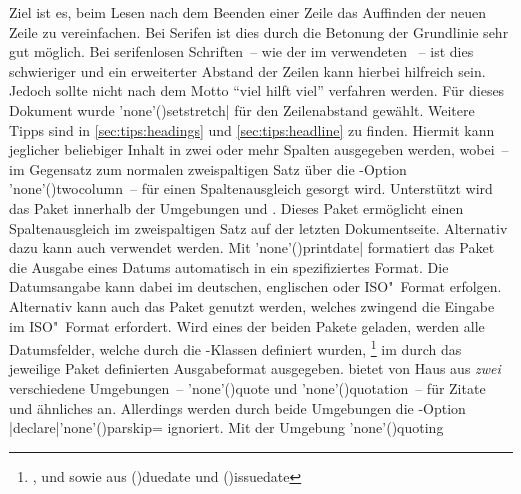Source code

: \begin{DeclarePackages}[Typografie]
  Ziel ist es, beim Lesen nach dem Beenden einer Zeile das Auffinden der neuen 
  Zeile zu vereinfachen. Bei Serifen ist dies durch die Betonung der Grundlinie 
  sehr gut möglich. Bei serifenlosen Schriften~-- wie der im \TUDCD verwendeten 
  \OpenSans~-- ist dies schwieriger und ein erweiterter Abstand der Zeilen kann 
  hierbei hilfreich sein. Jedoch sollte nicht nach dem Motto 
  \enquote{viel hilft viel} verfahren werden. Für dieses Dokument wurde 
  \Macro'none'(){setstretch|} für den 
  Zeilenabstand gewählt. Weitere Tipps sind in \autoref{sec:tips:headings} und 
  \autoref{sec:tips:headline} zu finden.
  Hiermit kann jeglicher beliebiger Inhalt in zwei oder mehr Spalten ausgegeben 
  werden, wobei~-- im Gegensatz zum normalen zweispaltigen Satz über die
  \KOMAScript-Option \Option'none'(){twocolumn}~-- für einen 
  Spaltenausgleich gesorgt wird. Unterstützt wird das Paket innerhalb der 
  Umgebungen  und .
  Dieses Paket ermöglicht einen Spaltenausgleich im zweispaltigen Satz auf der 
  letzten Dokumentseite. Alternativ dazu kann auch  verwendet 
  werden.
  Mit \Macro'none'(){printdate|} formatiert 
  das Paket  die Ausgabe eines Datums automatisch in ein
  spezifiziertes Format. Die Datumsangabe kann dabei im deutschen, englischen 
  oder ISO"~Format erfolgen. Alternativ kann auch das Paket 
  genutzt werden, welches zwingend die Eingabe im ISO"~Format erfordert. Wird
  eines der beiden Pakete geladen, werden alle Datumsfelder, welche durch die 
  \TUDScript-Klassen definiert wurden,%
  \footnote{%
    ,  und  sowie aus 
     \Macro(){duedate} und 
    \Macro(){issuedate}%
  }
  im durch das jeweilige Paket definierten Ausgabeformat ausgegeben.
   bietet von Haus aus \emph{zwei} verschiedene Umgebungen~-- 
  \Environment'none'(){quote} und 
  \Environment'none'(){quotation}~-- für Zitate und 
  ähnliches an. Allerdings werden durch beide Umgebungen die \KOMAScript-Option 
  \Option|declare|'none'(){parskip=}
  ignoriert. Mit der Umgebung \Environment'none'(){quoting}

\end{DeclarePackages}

- - -

* [What you should do] No picture belongs in the copy. Print every entry above exactly as it stands.

* [Written answer]
Source code

: \begin{DeclarePackages}[Typografie]
  Ziel ist es, beim Lesen nach dem Beenden einer Zeile das Auffinden der neuen 
  Zeile zu vereinfachen. Bei Serifen ist dies durch die Betonung der Grundlinie 
  sehr gut möglich. Bei serifenlosen Schriften~-- wie der im \TUDCD verwendeten 
  \OpenSans~-- ist dies schwieriger und ein erweiterter Abstand der Zeilen kann 
  hierbei hilfreich sein. Jedoch sollte nicht nach dem Motto 
  \enquote{viel hilft viel} verfahren werden. Für dieses Dokument wurde 
  \Macro'none'(){setstretch|} für den 
  Zeilenabstand gewählt. Weitere Tipps sind in \autoref{sec:tips:headings} und 
  \autoref{sec:tips:headline} zu finden.
  Hiermit kann jeglicher beliebiger Inhalt in zwei oder mehr Spalten ausgegeben 
  werden, wobei~-- im Gegensatz zum normalen zweispaltigen Satz über die
  \KOMAScript-Option \Option'none'(){twocolumn}~-- für einen 
  Spaltenausgleich gesorgt wird. Unterstützt wird das Paket innerhalb der 
  Umgebungen  und .
  Dieses Paket ermöglicht einen Spaltenausgleich im zweispaltigen Satz auf der 
  letzten Dokumentseite. Alternativ dazu kann auch  verwendet 
  werden.
  Mit \Macro'none'(){printdate|} formatiert 
  das Paket  die Ausgabe eines Datums automatisch in ein
  spezifiziertes Format. Die Datumsangabe kann dabei im deutschen, englischen 
  oder ISO"~Format erfolgen. Alternativ kann auch das Paket 
  genutzt werden, welches zwingend die Eingabe im ISO"~Format erfordert. Wird
  eines der beiden Pakete geladen, werden alle Datumsfelder, welche durch die 
  \TUDScript-Klassen definiert wurden,%
  \footnote{%
    ,  und  sowie aus 
     \Macro(){duedate} und 
    \Macro(){issuedate}%
  }
  im durch das jeweilige Paket definierten Ausgabeformat ausgegeben.
   bietet von Haus aus \emph{zwei} verschiedene Umgebungen~-- 
  \Environment'none'(){quote} und 
  \Environment'none'(){quotation}~-- für Zitate und 
  ähnliches an. Allerdings werden durch beide Umgebungen die \KOMAScript-Option 
  \Option|declare|'none'(){parskip=}
  ignoriert. Mit der Umgebung \Environment'none'(){quoting}

\end{DeclarePackages}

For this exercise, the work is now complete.